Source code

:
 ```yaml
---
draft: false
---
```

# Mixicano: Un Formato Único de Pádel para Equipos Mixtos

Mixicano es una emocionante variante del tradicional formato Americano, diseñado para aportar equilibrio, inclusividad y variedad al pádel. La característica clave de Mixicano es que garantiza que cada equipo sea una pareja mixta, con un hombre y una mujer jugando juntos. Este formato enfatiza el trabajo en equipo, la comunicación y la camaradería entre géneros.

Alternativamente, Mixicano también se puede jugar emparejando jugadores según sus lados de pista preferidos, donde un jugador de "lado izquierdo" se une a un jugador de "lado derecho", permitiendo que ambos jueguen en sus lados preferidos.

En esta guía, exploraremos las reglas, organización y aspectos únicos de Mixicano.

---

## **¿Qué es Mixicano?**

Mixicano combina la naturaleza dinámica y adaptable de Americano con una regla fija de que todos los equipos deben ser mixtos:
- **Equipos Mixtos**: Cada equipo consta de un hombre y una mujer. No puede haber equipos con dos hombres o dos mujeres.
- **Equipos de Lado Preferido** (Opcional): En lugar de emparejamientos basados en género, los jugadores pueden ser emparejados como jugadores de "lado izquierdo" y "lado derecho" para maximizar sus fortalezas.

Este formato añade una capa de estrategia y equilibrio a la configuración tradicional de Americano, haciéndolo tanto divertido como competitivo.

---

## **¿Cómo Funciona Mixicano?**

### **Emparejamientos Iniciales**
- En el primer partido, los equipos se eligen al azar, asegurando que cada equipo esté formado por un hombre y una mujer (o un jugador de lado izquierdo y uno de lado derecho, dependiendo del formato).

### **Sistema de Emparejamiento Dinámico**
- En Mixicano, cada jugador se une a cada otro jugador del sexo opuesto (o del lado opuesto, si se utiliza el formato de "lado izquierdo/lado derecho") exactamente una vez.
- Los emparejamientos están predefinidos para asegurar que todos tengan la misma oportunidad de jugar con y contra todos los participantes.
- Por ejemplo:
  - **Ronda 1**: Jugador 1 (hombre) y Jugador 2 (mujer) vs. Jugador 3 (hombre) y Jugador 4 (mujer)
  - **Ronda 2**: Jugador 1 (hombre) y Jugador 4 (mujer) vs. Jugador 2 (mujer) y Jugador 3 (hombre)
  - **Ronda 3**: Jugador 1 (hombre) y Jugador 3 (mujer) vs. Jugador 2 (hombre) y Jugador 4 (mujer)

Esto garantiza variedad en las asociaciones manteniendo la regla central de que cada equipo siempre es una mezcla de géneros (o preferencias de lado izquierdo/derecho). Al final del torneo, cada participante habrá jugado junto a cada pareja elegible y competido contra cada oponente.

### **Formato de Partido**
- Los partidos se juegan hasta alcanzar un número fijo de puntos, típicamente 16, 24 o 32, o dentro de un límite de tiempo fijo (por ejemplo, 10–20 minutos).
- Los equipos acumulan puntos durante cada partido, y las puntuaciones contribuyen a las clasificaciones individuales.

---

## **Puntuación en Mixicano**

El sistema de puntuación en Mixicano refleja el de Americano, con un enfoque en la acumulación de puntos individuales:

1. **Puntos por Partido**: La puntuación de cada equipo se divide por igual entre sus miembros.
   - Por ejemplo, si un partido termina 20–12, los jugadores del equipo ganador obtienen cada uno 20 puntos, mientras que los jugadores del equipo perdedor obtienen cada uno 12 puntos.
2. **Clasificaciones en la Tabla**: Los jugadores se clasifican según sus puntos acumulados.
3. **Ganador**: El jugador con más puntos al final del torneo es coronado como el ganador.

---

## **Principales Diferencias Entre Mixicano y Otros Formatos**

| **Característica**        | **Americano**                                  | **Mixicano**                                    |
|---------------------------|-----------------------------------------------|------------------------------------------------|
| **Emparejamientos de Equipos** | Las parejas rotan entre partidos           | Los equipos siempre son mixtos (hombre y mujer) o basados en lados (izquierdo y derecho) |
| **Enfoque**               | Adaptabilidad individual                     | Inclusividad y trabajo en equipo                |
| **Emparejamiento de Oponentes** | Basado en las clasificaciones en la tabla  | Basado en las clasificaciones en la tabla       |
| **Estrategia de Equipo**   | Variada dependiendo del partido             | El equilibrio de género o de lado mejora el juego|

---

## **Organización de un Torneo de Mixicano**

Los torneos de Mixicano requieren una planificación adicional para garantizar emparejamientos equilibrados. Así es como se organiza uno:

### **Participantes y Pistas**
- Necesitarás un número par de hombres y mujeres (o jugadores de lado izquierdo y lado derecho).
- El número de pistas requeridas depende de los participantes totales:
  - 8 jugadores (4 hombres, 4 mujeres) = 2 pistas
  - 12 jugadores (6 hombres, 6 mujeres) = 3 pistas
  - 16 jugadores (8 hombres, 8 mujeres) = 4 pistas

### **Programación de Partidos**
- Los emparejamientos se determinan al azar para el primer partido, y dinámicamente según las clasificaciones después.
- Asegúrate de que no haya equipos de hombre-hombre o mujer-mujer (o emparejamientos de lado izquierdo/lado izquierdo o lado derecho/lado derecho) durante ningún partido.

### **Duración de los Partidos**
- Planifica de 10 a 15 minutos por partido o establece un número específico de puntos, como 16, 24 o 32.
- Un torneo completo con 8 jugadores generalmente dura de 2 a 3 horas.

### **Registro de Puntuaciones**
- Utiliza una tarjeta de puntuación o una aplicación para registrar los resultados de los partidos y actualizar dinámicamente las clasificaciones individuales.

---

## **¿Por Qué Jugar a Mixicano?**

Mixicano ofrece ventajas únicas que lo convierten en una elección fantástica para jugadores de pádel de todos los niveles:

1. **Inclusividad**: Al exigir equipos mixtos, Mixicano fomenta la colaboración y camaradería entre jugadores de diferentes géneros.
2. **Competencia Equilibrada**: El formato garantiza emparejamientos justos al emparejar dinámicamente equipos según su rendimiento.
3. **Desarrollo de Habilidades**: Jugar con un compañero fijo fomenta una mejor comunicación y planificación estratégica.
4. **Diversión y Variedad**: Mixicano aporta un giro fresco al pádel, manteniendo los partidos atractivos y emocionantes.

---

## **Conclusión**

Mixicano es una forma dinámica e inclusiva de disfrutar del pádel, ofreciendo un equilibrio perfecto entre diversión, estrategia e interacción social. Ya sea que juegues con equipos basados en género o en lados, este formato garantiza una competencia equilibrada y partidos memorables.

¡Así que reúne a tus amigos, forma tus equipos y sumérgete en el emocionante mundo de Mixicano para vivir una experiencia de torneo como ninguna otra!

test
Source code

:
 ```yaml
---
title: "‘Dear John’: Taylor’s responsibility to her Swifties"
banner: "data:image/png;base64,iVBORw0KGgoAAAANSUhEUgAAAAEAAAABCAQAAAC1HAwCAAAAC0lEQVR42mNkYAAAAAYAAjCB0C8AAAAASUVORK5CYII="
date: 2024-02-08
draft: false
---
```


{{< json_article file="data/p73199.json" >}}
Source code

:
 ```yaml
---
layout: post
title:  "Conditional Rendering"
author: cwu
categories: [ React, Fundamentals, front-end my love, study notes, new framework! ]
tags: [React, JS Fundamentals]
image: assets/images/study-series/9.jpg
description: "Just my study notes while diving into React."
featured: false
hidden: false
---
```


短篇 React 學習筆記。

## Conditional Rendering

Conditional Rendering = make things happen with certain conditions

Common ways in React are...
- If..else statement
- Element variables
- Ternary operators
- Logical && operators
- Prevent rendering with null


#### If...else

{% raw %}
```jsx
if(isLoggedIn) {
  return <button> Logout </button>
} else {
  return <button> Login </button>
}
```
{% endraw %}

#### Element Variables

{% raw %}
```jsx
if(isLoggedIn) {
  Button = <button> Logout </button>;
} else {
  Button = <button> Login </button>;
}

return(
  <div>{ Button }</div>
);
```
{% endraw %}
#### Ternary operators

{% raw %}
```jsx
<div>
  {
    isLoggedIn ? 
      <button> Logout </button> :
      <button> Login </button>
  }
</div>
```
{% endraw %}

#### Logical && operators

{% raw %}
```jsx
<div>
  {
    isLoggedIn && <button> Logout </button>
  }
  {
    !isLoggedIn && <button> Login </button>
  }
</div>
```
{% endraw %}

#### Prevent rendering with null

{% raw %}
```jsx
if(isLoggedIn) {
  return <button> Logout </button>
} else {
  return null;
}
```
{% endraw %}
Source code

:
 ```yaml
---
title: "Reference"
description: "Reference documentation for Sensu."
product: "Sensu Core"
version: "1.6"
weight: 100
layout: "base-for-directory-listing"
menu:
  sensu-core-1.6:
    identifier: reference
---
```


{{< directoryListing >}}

---*---

**WHAT TO PRODUCE**
Exactly the lines running from the top of the records to the line that contains "Mixicano combina la", inclusive, must be set down, and nothing more.

**OUTPUT OF THE TASK**
Source code

:
 ```yaml
---
draft: false
---
```

# Mixicano: Un Formato Único de Pádel para Equipos Mixtos

Mixicano es una emocionante variante del tradicional formato Americano, diseñado para aportar equilibrio, inclusividad y variedad al pádel. La característica clave de Mixicano es que garantiza que cada equipo sea una pareja mixta, con un hombre y una mujer jugando juntos. Este formato enfatiza el trabajo en equipo, la comunicación y la camaradería entre géneros.

Alternativamente, Mixicano también se puede jugar emparejando jugadores según sus lados de pista preferidos, donde un jugador de "lado izquierdo" se une a un jugador de "lado derecho", permitiendo que ambos jueguen en sus lados preferidos.

En esta guía, exploraremos las reglas, organización y aspectos únicos de Mixicano.

---

## **¿Qué es Mixicano?**

Mixicano combina la naturaleza dinámica y adaptable de Americano con una regla fija de que todos los equipos deben ser mixtos:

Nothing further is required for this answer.